La vigilance est permanente. Je dénombre jusqu'à quarante bateaux autour
de nous. Et ça durera la nuit entière, le temps pour nous de quitter la
région de Kénitra. Nous sommes toujours au moteur. Il y a du vent, mais
je ne me sens pas de louvoyer toute la nuit au milieu des bateaux de
pêche.
Au petit matin, plus de pêcheurs ni de vent. Nous croisons le rail
des cargos pour Larache en milieu de matinée. Il y a du trafic mais
nous passons au bon moment. Le mal de mer est toujours là, lancinant.
Début de soirée, le vent monte comme prévu. On songe à monter les
voiles. À ce moment précis, le moteur commence à perdre de la puissance.
Et puis s'étouffe. On envoie la toile. Le vent est Est, ce qui nous
permet de continuer à remonter vers le nord. La nuit tombe, le vent
monte encore, la mer devient mauvaise. Le ris de grand-voile a lâché
sous l'effet d'une rafale. Il avance vers la bôme, et la voile ressemble
plus à une boule de chiffon qu'à une grand-voile. Impossible avec ces
conditions de ramener le ris vers sa position normale. Je prends donc
deux ris pour limiter les battements de toile détendue.

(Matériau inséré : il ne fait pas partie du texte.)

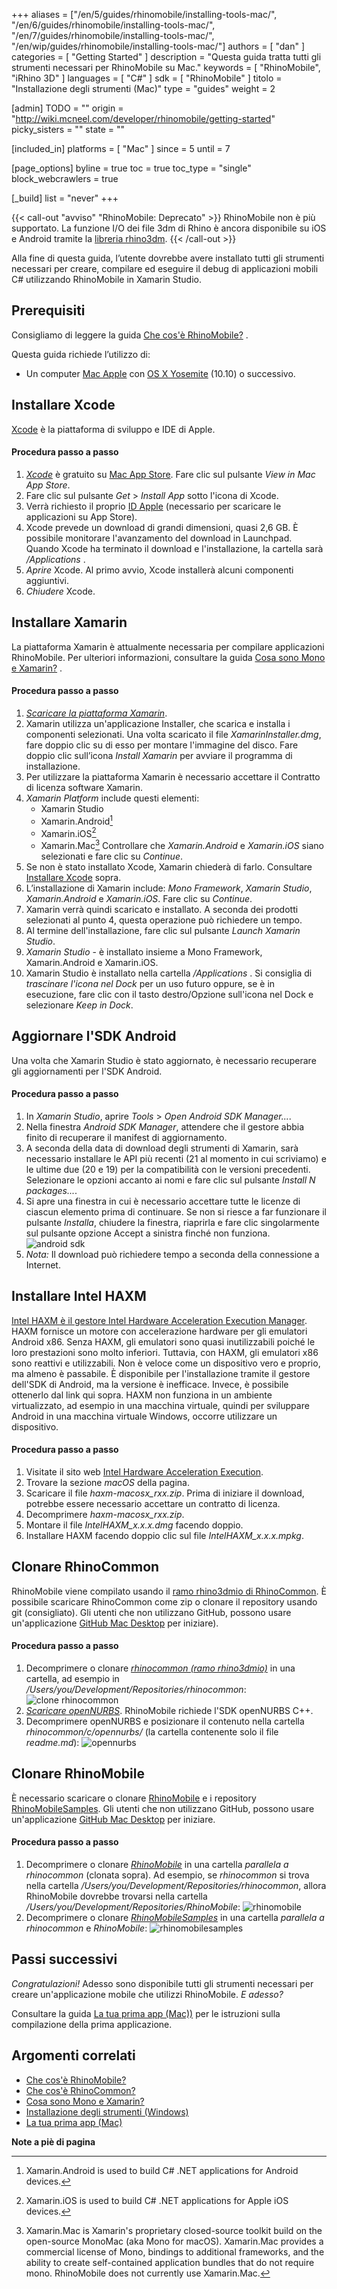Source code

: ﻿+++
aliases = ["/en/5/guides/rhinomobile/installing-tools-mac/", "/en/6/guides/rhinomobile/installing-tools-mac/", "/en/7/guides/rhinomobile/installing-tools-mac/", "/en/wip/guides/rhinomobile/installing-tools-mac/"]
authors = [ "dan" ]
categories = [ "Getting Started" ]
description = "Questa guida tratta tutti gli strumenti necessari per RhinoMobile su Mac."
keywords = [ "RhinoMobile", "iRhino 3D" ]
languages = [ "C#" ]
sdk = [ "RhinoMobile" ]
titolo = "Installazione degli strumenti (Mac)"
type = "guides"
weight = 2

[admin]
TODO = ""
origin = "http://wiki.mcneel.com/developer/rhinomobile/getting-started"
picky_sisters = ""
state = ""

[included_in]
platforms = [ "Mac" ]
since = 5
until = 7

[page_options]
byline = true
toc = true
toc_type = "single"
block_webcrawlers = true

[_build]
list = "never"
+++

{{< call-out "avviso" "RhinoMobile: Deprecato" >}}
RhinoMobile non è più supportato. La funzione I/O dei file 3dm di Rhino è ancora disponibile su iOS e Android tramite la [libreria rhino3dm](https://github.com/mcneel/rhino3dm).
{{< /call-out >}}
 
Alla fine di questa guida, l’utente dovrebbe avere installato tutti gli strumenti necessari per creare, compilare ed eseguire il debug di applicazioni mobili C# utilizzando RhinoMobile in Xamarin Studio.

## Prerequisiti

Consigliamo di leggere la guida [Che cos'è RhinoMobile?](/guides/rhinomobile/what-is-rhinomobile/) .

Questa guida richiede l’utilizzo di:

- Un computer [Mac Apple](http://store.apple.com/) con [OS X Yosemite](https://www.apple.com/osx/) (10.10) o successivo.

## Installare Xcode

[Xcode](https://developer.apple.com/xcode/) è la piattaforma di sviluppo e IDE di Apple.

#### Procedura passo a passo

1. *[Xcode](https://itunes.apple.com/us/app/xcode/id497799835?mt=12)* è gratuito su [Mac App Store](https://itunes.apple.com/us/app/xcode/id497799835?mt=12).  Fare clic sul pulsante *View in Mac App Store*.
1. Fare clic sul pulsante *Get* > *Install App* sotto l'icona di Xcode.
1. Verrà richiesto il proprio [ID Apple](https://appleid.apple.com/) (necessario per scaricare le applicazioni su App Store).
1. Xcode prevede un download di grandi dimensioni, quasi 2,6 GB.  È possibile monitorare l'avanzamento del download in Launchpad.  Quando Xcode ha terminato il download e l'installazione, la cartella sarà */Applications* .
1. *Aprire* Xcode.  Al primo avvio, Xcode installerà alcuni componenti aggiuntivi.
1. *Chiudere* Xcode.

## Installare Xamarin

La piattaforma Xamarin è attualmente necessaria per compilare applicazioni RhinoMobile.  Per ulteriori informazioni, consultare la guida [Cosa sono Mono e Xamarin?](/guides/rhinocommon/what-are-mono-and-xamarin/) .

#### Procedura passo a passo

1. *[Scaricare la piattaforma Xamarin](http://xamarin.com/download)*.
1. Xamarin utilizza un'applicazione Installer, che scarica e installa i componenti selezionati.  Una volta scaricato il file *XamarinInstaller.dmg*, fare doppio clic su di esso per montare l'immagine del disco.  Fare doppio clic sull’icona *Install Xamarin* per avviare il programma di installazione.
1. Per utilizzare la piattaforma Xamarin è necessario accettare il Contratto di licenza software Xamarin.
1. *Xamarin Platform* include questi elementi:
   - Xamarin Studio
   - Xamarin.Android[^1]
   - Xamarin.iOS[^2]
   - Xamarin.Mac[^3]
Controllare che *Xamarin.Android* e *Xamarin.iOS* siano selezionati e fare clic su *Continue*.
1. Se non è stato installato Xcode, Xamarin chiederà di farlo.  Consultare [Installare Xcode](#install-xcode) sopra.
1. L’installazione di Xamarin include: *Mono Framework*, *Xamarin Studio*, *Xamarin.Android* e *Xamarin.iOS*.  Fare clic su *Continue*.
1. Xamarin verrà quindi scaricato e installato.  A seconda dei prodotti selezionati al punto 4, questa operazione può richiedere un tempo.
1. Al termine dell'installazione, fare clic sul pulsante *Launch Xamarin Studio*.
1. *Xamarin Studio* -  è installato insieme a Mono Framework, Xamarin.Android e Xamarin.iOS.
1. Xamarin Studio è installato nella cartella */Applications* . Si consiglia di *trascinare l'icona nel Dock* per un uso futuro oppure, se è in esecuzione, fare clic con il tasto destro/Opzione sull'icona nel Dock e selezionare *Keep in Dock*.

## Aggiornare l'SDK Android

Una volta che Xamarin Studio è stato aggiornato, è necessario recuperare gli aggiornamenti per l'SDK Android.

#### Procedura passo a passo

1. In *Xamarin Studio*, aprire *Tools* > *Open Android SDK Manager...*.
1. Nella finestra *Android SDK Manager*, attendere che il gestore abbia finito di recuperare il manifest di aggiornamento.
1. A seconda della data di download degli strumenti di Xamarin, sarà necessario installare le API più recenti (21 al momento in cui scriviamo) e le ultime due (20 e 19) per la compatibilità con le versioni precedenti. Selezionare le opzioni accanto ai nomi e fare clic sul pulsante *Install N packages...*.
1. Si apre una finestra in cui è necessario accettare tutte le licenze di ciascun elemento prima di continuare. Se non si riesce a far funzionare il pulsante *Installa*, chiudere la finestra, riaprirla e fare clic singolarmente sul pulsante opzione Accept a sinistra finché non funziona.
![android sdk](/images/rhinomobile-installing-tools-mac-01.png)
1. *Nota:* Il download può richiedere tempo a seconda della connessione a Internet.

## Installare Intel HAXM

[Intel HAXM è il gestore Intel Hardware Acceleration Execution Manager](http://software.intel.com/en-us/articles/intel-hardware-accelerated-execution-manager/).  HAXM fornisce un motore con accelerazione hardware per gli emulatori Android x86. Senza HAXM, gli emulatori sono quasi inutilizzabili poiché le loro prestazioni sono molto inferiori. Tuttavia, con HAXM, gli emulatori x86 sono reattivi e utilizzabili. Non è veloce come un dispositivo vero e proprio, ma almeno è passabile. È disponibile per l'installazione tramite il gestore dell'SDK di Android, ma la versione è inefficace. Invece, è possibile ottenerlo dal link qui sopra.  HAXM non funziona in un ambiente virtualizzato, ad esempio in una macchina virtuale, quindi per sviluppare Android in una macchina virtuale Windows, occorre utilizzare un dispositivo.

#### Procedura passo a passo

1. Visitate il sito web [Intel Hardware Acceleration Execution](http://software.intel.com/en-us/articles/intel-hardware-accelerated-execution-manager/).
1. Trovare la sezione *macOS* della pagina.
1. Scaricare il file *haxm-macosx_rxx.zip*.  Prima di iniziare il download, potrebbe essere necessario accettare un contratto di licenza.
1. Decomprimere *haxm-macosx_rxx.zip*.
1. Montare il file *IntelHAXM_x.x.x.dmg* facendo doppio.
1. Installare HAXM facendo doppio clic sul file *IntelHAXM_x.x.x.mpkg*.

## Clonare RhinoCommon

RhinoMobile viene compilato usando il [ramo rhino3dmio di RhinoCommon](https://github.com/mcneel/rhinocommon/tree/rhino3dmio). È possibile scaricare RhinoCommon come zip o clonare il repository usando git (consigliato). Gli utenti che non utilizzano GitHub, possono usare un'applicazione [GitHub Mac Desktop](https://desktop.github.com/) per iniziare).

#### Procedura passo a passo

1. Decomprimere o clonare *[rhinocommon (ramo rhino3dmio)](https://github.com/mcneel/rhinocommon/tree/rhino3dmio)* in una cartella, ad esempio in */Users/you/Development/Repositories/rhinocommon*:
![clone rhinocommon](/images/rhinomobile-installing-tools-mac-02.png)
1. *[Scaricare openNURBS](http://www.rhino3d.com/download/opennurbs/5.0/commercial)*. RhinoMobile richiede l'SDK openNURBS C++.
1. Decomprimere openNURBS e posizionare il contenuto nella cartella *rhinocommon/c/opennurbs/* (la cartella contenente solo il file *readme.md*):
![opennurbs](/images/rhinomobile-installing-tools-mac-03.png)

## Clonare RhinoMobile

È necessario scaricare o clonare [RhinoMobile](http://github.com/mcneel/RhinoMobile) e i repository [RhinoMobileSamples](http://github.com/mcneel/RhinoMobileSamples). Gli utenti che non utilizzano GitHub, possono usare un'applicazione [GitHub Mac Desktop](https://desktop.github.com/) per iniziare.

#### Procedura passo a passo

1. Decomprimere o clonare *[RhinoMobile](http://github.com/mcneel/RhinoMobile)* in una cartella *parallela a rhinocommon* (clonata sopra). Ad esempio, se *rhinocommon* si trova nella cartella     */Users/you/Development/Repositories/rhinocommon*, allora RhinoMobile dovrebbe trovarsi nella cartella */Users/you/Development/Repositories/RhinoMobile*:
![rhinomobile](/images/rhinomobile-installing-tools-mac-04.png)
1. Decomprimere o clonare *[RhinoMobileSamples](http://github.com/mcneel/RhinoMobileSamples)* in una cartella *parallela a rhinocommon* e *RhinoMobile*:
![rhinomobilesamples](/images/rhinomobile-installing-tools-mac-05.png)

## Passi successivi

*Congratulazioni!*  Adesso sono disponibile tutti gli strumenti necessari per creare un'applicazione mobile che utilizzi RhinoMobile.  *E adesso?*

Consultare la guida [La tua prima app (Mac))](/guides/rhinomobile/your-first-app-mac) per le istruzioni sulla compilazione della prima applicazione.

## Argomenti correlati

- [Che cos'è RhinoMobile?](/guides/rhinomobile/what-is-rhinomobile/)
- [Che cos'è RhinoCommon?](/guides/rhinocommon/what-is-rhinocommon/)
- [Cosa sono Mono e Xamarin?](/guides/rhinocommon/what-are-mono-and-xamarin/)
- [Installazione degli strumenti (Windows)](/guides/rhinomobile/installing-tools-windows/)
- [La tua prima app (Mac)](/guides/rhinomobile/your-first-app-mac)

**Note a piè di pagina**

[^1]: Xamarin.Android is used to build C# .NET applications for Android devices.

[^2]: Xamarin.iOS is used to build C# .NET applications for Apple iOS devices.

[^3]: Xamarin.Mac is Xamarin's proprietary closed-source toolkit build on the open-source MonoMac (aka Mono for macOS).  Xamarin.Mac provides a commercial license of Mono, bindings to additional frameworks, and the ability to create self-contained application bundles that do not require mono.  RhinoMobile does not currently use Xamarin.Mac.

Je me fais
essorer au passage par un paquet de mer qui balaye le pont. Les ris sont
pris, de toute façon le vent seul aurait justifié une telle manœuvre.

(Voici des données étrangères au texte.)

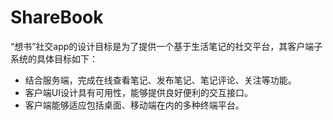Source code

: # ShareBook

“想书”社交app的设计目标是为了提供一个基于生活笔记的社交平台，其客户端子系统的具体目标如下：
  * 结合服务端，完成在线查看笔记、发布笔记、笔记评论、关注等功能。
  * 客户端UI设计具有可用性，能够提供良好便利的交互接口。
  * 客户端能够适应包括桌面、移动端在内的多种终端平台。
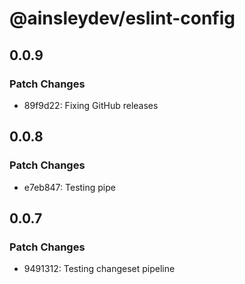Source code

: # @ainsleydev/eslint-config

## 0.0.9

### Patch Changes

- 89f9d22: Fixing GitHub releases

## 0.0.8

### Patch Changes

- e7eb847: Testing pipe

## 0.0.7

### Patch Changes

- 9491312: Testing changeset pipeline
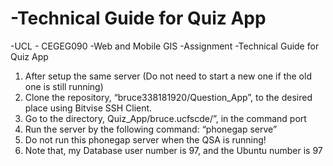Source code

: # -Technical Guide for Quiz App
-UCL - CEGEG090
-Web and Mobile GIS
-Assignment
-Technical Guide for Quiz App

1.	After setup the same server (Do not need to start a new one if the old one is still running)
2.	Clone the repository, “bruce338181920/Question_App”, to the desired place using Bitvise SSH Client.
3.	Go to the directory, Quiz_App/bruce.ucfscde/”, in the command port 
4.	Run the server by the following command: “phonegap serve”
5.	Do not run this phonegap server when the QSA is running!
6.	Note that, my Database user number is 97, and the Ubuntu number is 97
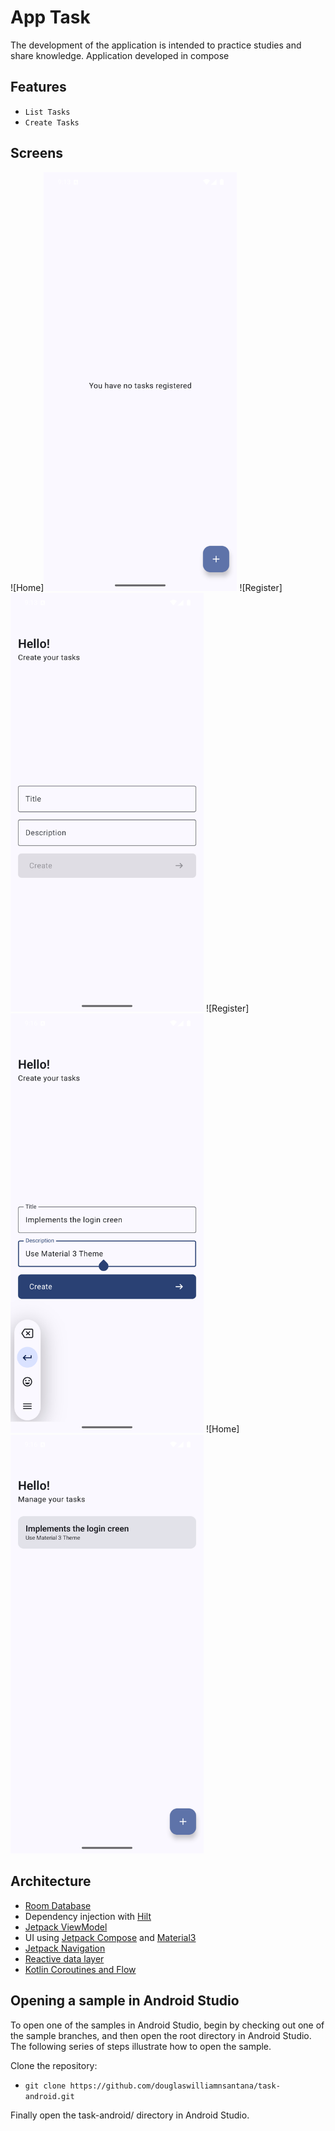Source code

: 
# App Task

The development of the application is intended to practice studies and share knowledge. Application developed in compose

## Features

- `List Tasks`
- `Create Tasks`

## Screens

![Home]<img src="screenshots/screen_home.png" width="309">
![Register]<img src="screenshots/screen_register.png" width="309">
![Register]<img src="screenshots/screen_register2.png" width="309">
![Home]<img src="screenshots/screen_home2.png" width="309">

## Architecture

* [Room Database](https://developer.android.com/training/data-storage/room)
* Dependency injection with [Hilt](https://developer.android.com/training/dependency-injection/hilt-android)
* [Jetpack ViewModel](https://developer.android.com/topic/libraries/architecture/viewmodel)
* UI using [Jetpack Compose](https://developer.android.com/jetpack/compose) and [Material3](https://developer.android.com/jetpack/androidx/releases/compose-material3)
* [Jetpack Navigation](https://developer.android.com/jetpack/compose/navigation)
* [Reactive data layer](https://developer.android.com/topic/architecture/data-layer)
* [Kotlin Coroutines and Flow](https://developer.android.com/kotlin/coroutines)

## Opening a sample in Android Studio

To open one of the samples in Android Studio, begin by checking out one of the sample branches, and then open the root directory in Android Studio. The following series of steps illustrate how to open the sample.

Clone the repository:

- `git clone https://github.com/douglaswilliamnsantana/task-android.git`

Finally open the task-android/ directory in Android Studio.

Malgré cette situation un peu scabreuse, le voilier continue à monter
vers le nord.
Sans moteur, pas question d'essayer de rentrer dans le
détroit de Gibraltar, surtout dans ces conditions. Donc on continue vers
le nord. On s'arrêtera à Barbate si possible, voire à Cadix.
Le pilote automatique tient le choc et maintient le navire sur un
cap honnête. Il faut à présent être très vigilant, nous traversons le
rail des cargos entrant et sortant du détroit. Le détecteur de radar me
prévient rapidement. Il faut sortir et abattre pour éviter un cargo. Et
ça repart vers le nord. Avec 33 nœuds de vent. Heureusement le trafic
est modéré cette nuit. La plupart des cargos ne sont pas en course de
collision. Ça passe sans manœuvres particulières. Le reste de la nuit
nous voit monter vers le nord. Pas question d'aller vers Barbate, port
que nous connaissons et qui serait dangereux d'aborder avec un tel vent
d'Est.
Le jour naissant nous dévoile Cadix. Ville que nous connaissons
bien pour y avoir passé le mois de février. Et que nous allons admirer
pour le reste de la journée, notre grand-voile ne permettant pas de
remonter au près vers la baie. Il faut donc louvoyer, et nous y passons 6
heures. Le vent est maintenant raisonnable.
En fin d'après-midi, je décide d'aller à Rota, au nord de la baie,
qui doit être assez proche de notre position. Le port est en effet à
quelques minutes. On tente un démarrage moteur. Il démarre, perd de la
puissance et s'arrête. Deuxième tentative, il démarre et s'éteint
immédiatement. J'appelle le port et décris ma situation, mais ils n'ont
pas de secours. Il faut donc envoyer un de ces fameux messages « Pan-Pan
». Le contrôle de Cadix nous répond et nous envoie la vedette du
secours maritime. Pour éviter de finir dans les rochers, j'envoie le
génois. Et l'on attend que la vedette arrive. Au bout d'une demi-heure,
elle arrive. Il faut rentrer le génois. Qui se bloque. Murphy doit être
dans le coin. C'est avec un tournevis servant de barre de traction que
je rentrerai le génois. Une bonne demi-heure de perdue. Enfin on est
pris en remorque. Notre arrivée à Rota ne passe pas inaperçue. Il faut
faire la paperasse liée au sauvetage, et payer immédiatement. Il est
tard, on ne peut plus faire le plein. Nous passerons donc notre première
nuit au ponton d'attente. Avec tout de même une grande satisfaction
d'être de retour en Europe.
Merci de votre intérêt et à bientôt.